First off, if you want to download a movie or watch Netflix underground with your new neutrino wi-fi, you will be sorely disappointed since their more or less average transfer rate was 0.1 bits per second, peaking at a very much not blistering 2.2 bits per second. It’s not that the beam can’t carry more data, it’s that neutrinos interact so rarely with normal matter that this is what could be detected from the 2.5 × 10^14 particles sent. Speaking of detecting the messages sent with neutrino beams, if you want to use a neutrino wi-fi, you’d need a very big, very precisely calibrated modem that weighs around 170 tons, which would make it rather difficult to stuff in a backpack or launch into space for practical use. Finally, you need a very, very powerful beam to send all these neutrinos and aim it directly at your target, much the same way laser communication would work. Certainly, it should be possible to broadcast waves of neutrinos across a wide area in pulses, each pulse representing a binary symbol, but as the neutrinos disperse, they would become a lot harder to detect and that average data rate cited above would plummet by at least an order of magnitude if not two. And if you’re already using a very powerful neutrino beam with which it would still take almost five and a half days to download the illustration I used for this post, it’s very hard to imagine that a wide area broadcast would perform comparably.

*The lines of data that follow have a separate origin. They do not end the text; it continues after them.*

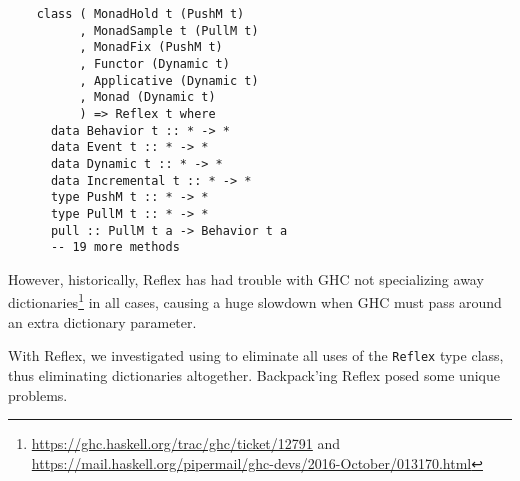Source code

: \begin{lstlisting}
    class ( MonadHold t (PushM t)
          , MonadSample t (PullM t)
          , MonadFix (PushM t)
          , Functor (Dynamic t)
          , Applicative (Dynamic t)
          , Monad (Dynamic t)
          ) => Reflex t where
      data Behavior t :: * -> *
      data Event t :: * -> *
      data Dynamic t :: * -> *
      data Incremental t :: * -> *
      type PushM t :: * -> *
      type PullM t :: * -> *
      pull :: PullM t a -> Behavior t a
      -- 19 more methods
\end{lstlisting}
%
However, historically, Reflex has had trouble with GHC not
specializing away dictionaries\footnote{\url{https://ghc.haskell.org/trac/ghc/ticket/12791}
and \url{https://mail.haskell.org/pipermail/ghc-devs/2016-October/013170.html}}
in all cases, causing a huge slowdown when GHC must pass around
an extra dictionary parameter.

With Reflex, we investigated using \Backpack{} to eliminate all uses of
the \verb|Reflex| type class, thus eliminating dictionaries altogether.
Backpack'ing Reflex posed some unique problems.

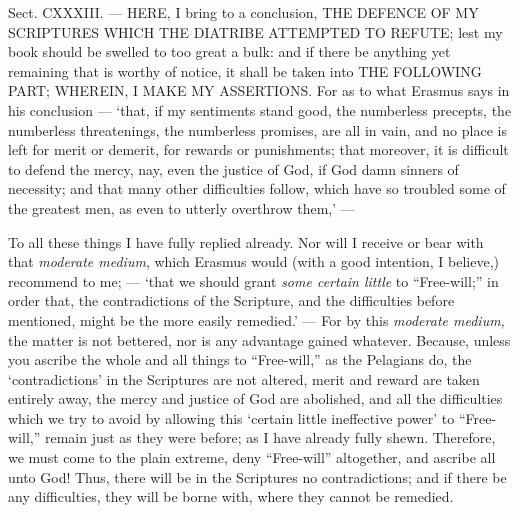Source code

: 
Sect. CXXXIII. — HERE, I bring to a conclusion, \textsc{THE DEFENCE OF MY SCRIPTURES WHICH THE DIATRIBE ATTEMPTED TO REFUTE}; lest my book should be swelled to too great a bulk: and if there be anything yet remaining that is worthy of notice, it shall be taken into \textsc{THE FOLLOWING PART; WHEREIN, I MAKE MY ASSERTIONS}. For as to what Erasmus says in his conclusion — ‘that, if my sentiments stand good, the numberless precepts, the numberless threatenings, the numberless promises, are all in vain, and no place is left for merit or demerit, for rewards or punishments; that moreover, it is difficult to defend the mercy, nay, even the justice of God, if God damn sinners of necessity; and that many other difficulties follow, which have so troubled some of the greatest men, as even to utterly overthrow them,’ —

To all these things I have fully replied already. Nor will I receive or bear with that \emph{moderate medium}, which Erasmus would (with a good intention, I believe,) recommend to me; — ‘that we should grant \emph{some certain little }to “Free-will;” in order that, the contradictions of the Scripture, and the difficulties before mentioned, might be the more easily remedied.’ — For by this \emph{moderate medium, }the matter is not bettered, nor is any advantage gained whatever. Because, unless you ascribe the whole and all things to “Free-will,” as the Pelagians do, the ‘contradictions’ in the Scriptures are not altered, merit and reward are taken entirely away, the mercy and justice of God are abolished, and all the difficulties which we try to avoid by allowing this ‘certain little ineffective power’ to “Free-will,” remain just as they were before; as I have already fully shewn. Therefore, we must come to the plain extreme, deny “Free-will” altogether, and ascribe all unto God! Thus, there will be in the Scriptures no contradictions; and if there be any difficulties, they will be borne with, where they cannot be remedied.


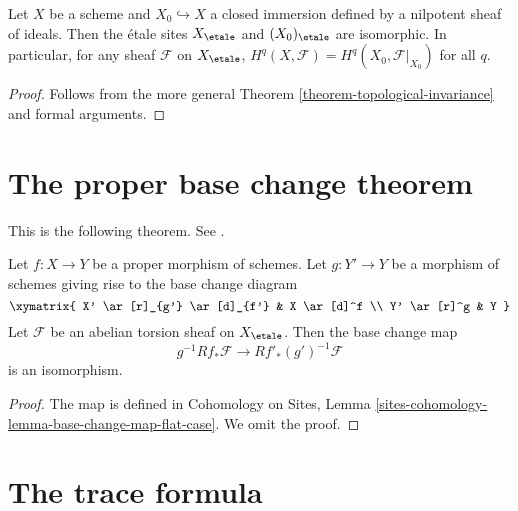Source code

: \begin{proposition}
\label{proposition-topological-invariance}
Let $X$ be a scheme and $X_0\hookrightarrow X$ a closed immersion defined by a
nilpotent sheaf of ideals. Then the \'etale sites $X_\etale$ and
$(X_0)_\etale$ are
isomorphic. In particular, for any sheaf $\mathcal{F}$ on
$X_\etale$, $H^q(X,
\mathcal{F}) = H^q(X_0, \mathcal{F}|_{X_0})$ for all $q$.
\end{proposition}

\begin{proof}
Follows from the more general
Theorem \ref{theorem-topological-invariance}
and formal arguments.
\end{proof}








\section{The proper base change theorem}
\label{section-proper-base-change}

\noindent
This is the following theorem. See \cite[XII, Theorem 5.1]{SGA4}.

\begin{theorem}
\label{theorem-proper-base-change}
Let $f : X \to Y$ be a proper morphism of schemes. Let $g : Y' \to Y$ be
a morphism of schemes giving rise to the base change diagram
$$
\xymatrix{
X' \ar[r]_{g'} \ar[d]_{f'} & X \ar[d]^f \\
Y' \ar[r]^g & Y
}
$$
Let $\mathcal{F}$ be an abelian torsion sheaf on $X_\etale$.
Then the base change map
$$
g^{-1}Rf_*\mathcal{F} \longrightarrow Rf'_*(g')^{-1}\mathcal{F}
$$
is an isomorphism.
\end{theorem}

\begin{proof}
The map is defined in
Cohomology on Sites, Lemma
\ref{sites-cohomology-lemma-base-change-map-flat-case}.
We omit the proof.
\end{proof}











\section{The trace formula}
\label{section-trace-formula}

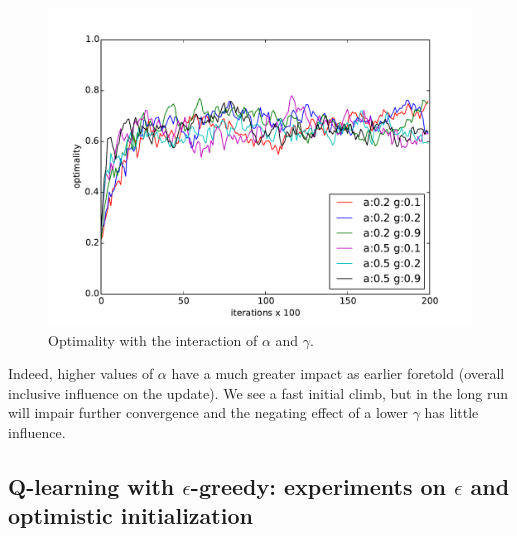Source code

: \documentclass[paper=a4, fontsize=11pt]{scrartcl}
\numberwithin{equation}{section}		%
\numberwithin{figure}{section}			%
\numberwithin{table}{section}				%
\begin{document}
\begin{figure}[H] \centering
\includegraphics[scale=0.5]{alphaGammaOptimality.pdf}
\caption{Optimality with the interaction of $\alpha$ and $\gamma$.} 
\label{figure:alphagammaOpti}
\end{figure}
Indeed, higher values of $\alpha$ have a much greater impact as earlier foretold (overall inclusive influence on the update). We see a fast initial climb, but in the long run will impair further convergence and the negating effect of a lower $\gamma$ has little influence.

\subsection{Q-learning with $\epsilon$-greedy: experiments on $\epsilon$ and optimistic initialization}
\end{document}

But all that said, this is just a proof of concept and the whole point was to show that neutrino beams really can transmit data in a scenario where they’re needed to do just that. We shouldn’t expect this test to reach any real or useful data rate. However, it’s difficult to overlook the problems with detecting these neutrinos because any sort of reliable detection would not only involve a massive detector but hiding it somewhere only neutrinos will pass without any difficulty. Suddenly a satellite array looks like a much more practical solution since satellites be able to provide much faster data exchange, won’t have to accommodate enormous internal structures, and be buried underground or sink deep underwater to do their work. Unless we can come up with lightweight but accurate neutrino detectors, this proof of concept is very likely to remain just that, and given the difficulty in the amount of effort necessary to detect something that only rarely and very weakly interacts with matter, it’s not an easy task to put it mildly. At least we know it can actually be done and have a very good use for new detectors right away, thinking out of the box to harness exotic particles for our data needs. Even if we can get something close to a slow dial-up connection going, that would already be more than enough to use in emergencies and scenarios in which we need to talk with the outside world in very challenging and distant environments and a few brief words sent every once in a while would definitely make a real difference.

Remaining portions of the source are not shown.